*Task directions*:
Which lines of the records below contain the word "working"? Report each of them in full.

★ ★ ★ ★

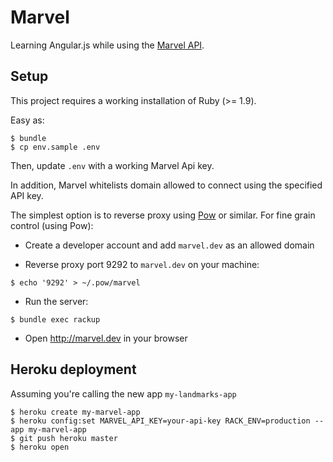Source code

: # Marvel

Learning Angular.js while using the [Marvel API](http://developer.marvel.com).

## Setup

This project requires a working installation of Ruby (>= 1.9).

Easy as:

    $ bundle
    $ cp env.sample .env

Then, update `.env` with a working Marvel Api key.

In addition, Marvel whitelists domain allowed to connect using the specified API key.

The simplest option is to reverse proxy using [Pow](http://pow.cx) or similar. For fine grain control (using Pow):

- Create a developer account and add `marvel.dev` as an allowed domain

- Reverse proxy port 9292 to `marvel.dev` on your machine:

`$ echo '9292' > ~/.pow/marvel`

- Run the server:

`$ bundle exec rackup`

- Open <http://marvel.dev> in your browser

## Heroku deployment

Assuming you're calling the new app `my-landmarks-app`

    $ heroku create my-marvel-app
    $ heroku config:set MARVEL_API_KEY=your-api-key RACK_ENV=production --app my-marvel-app
    $ git push heroku master
    $ heroku open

★ ★ ★ ★

*Answer area*:
This project requires a working installation of Ruby (>= 1.9).
Then, update `.env` with a working Marvel Api key.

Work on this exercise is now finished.